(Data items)

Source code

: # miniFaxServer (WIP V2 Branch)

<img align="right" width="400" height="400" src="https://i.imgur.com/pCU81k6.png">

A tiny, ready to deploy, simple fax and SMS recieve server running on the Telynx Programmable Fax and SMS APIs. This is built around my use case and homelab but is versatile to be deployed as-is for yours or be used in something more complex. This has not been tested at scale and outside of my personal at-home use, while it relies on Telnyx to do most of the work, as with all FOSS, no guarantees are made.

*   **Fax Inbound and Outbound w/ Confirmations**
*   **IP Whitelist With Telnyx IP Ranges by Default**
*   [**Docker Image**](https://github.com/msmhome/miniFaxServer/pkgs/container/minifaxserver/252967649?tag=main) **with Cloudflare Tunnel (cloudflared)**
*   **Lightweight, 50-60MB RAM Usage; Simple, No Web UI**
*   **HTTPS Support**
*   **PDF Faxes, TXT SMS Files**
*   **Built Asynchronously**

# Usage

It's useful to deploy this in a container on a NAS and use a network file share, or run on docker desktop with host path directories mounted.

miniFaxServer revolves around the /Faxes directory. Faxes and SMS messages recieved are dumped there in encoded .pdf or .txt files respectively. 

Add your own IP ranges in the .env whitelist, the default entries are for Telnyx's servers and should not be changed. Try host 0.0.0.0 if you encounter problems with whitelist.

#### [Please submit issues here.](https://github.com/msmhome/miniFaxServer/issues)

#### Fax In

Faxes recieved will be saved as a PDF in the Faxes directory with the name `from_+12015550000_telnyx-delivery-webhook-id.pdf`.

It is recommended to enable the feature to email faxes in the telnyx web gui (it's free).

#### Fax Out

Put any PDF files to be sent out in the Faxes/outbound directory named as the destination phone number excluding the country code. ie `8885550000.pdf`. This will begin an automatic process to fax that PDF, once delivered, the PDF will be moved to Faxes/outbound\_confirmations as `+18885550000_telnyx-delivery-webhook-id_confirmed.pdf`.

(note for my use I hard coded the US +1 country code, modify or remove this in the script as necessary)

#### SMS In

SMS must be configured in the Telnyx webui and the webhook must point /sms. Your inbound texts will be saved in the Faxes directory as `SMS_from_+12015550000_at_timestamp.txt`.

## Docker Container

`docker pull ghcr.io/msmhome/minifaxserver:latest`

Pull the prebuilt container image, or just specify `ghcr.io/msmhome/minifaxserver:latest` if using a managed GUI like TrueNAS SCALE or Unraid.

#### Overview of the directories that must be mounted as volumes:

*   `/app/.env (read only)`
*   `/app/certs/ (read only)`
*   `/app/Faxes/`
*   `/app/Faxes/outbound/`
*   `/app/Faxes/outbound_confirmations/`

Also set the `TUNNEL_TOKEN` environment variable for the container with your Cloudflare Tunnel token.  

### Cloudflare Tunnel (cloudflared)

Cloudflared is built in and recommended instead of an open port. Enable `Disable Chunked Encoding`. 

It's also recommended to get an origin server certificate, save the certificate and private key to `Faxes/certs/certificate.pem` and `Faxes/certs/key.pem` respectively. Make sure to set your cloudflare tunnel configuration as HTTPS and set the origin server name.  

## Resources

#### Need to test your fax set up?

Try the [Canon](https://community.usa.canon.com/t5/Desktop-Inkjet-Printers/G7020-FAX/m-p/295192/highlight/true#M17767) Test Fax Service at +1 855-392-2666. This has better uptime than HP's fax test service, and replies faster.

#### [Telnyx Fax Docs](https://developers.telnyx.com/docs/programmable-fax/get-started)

To do » Among the records, find every line holding the word "Usage" and copy it.

Response area »
*   **Lightweight, 50-60MB RAM Usage; Simple, No Web UI**
# Usage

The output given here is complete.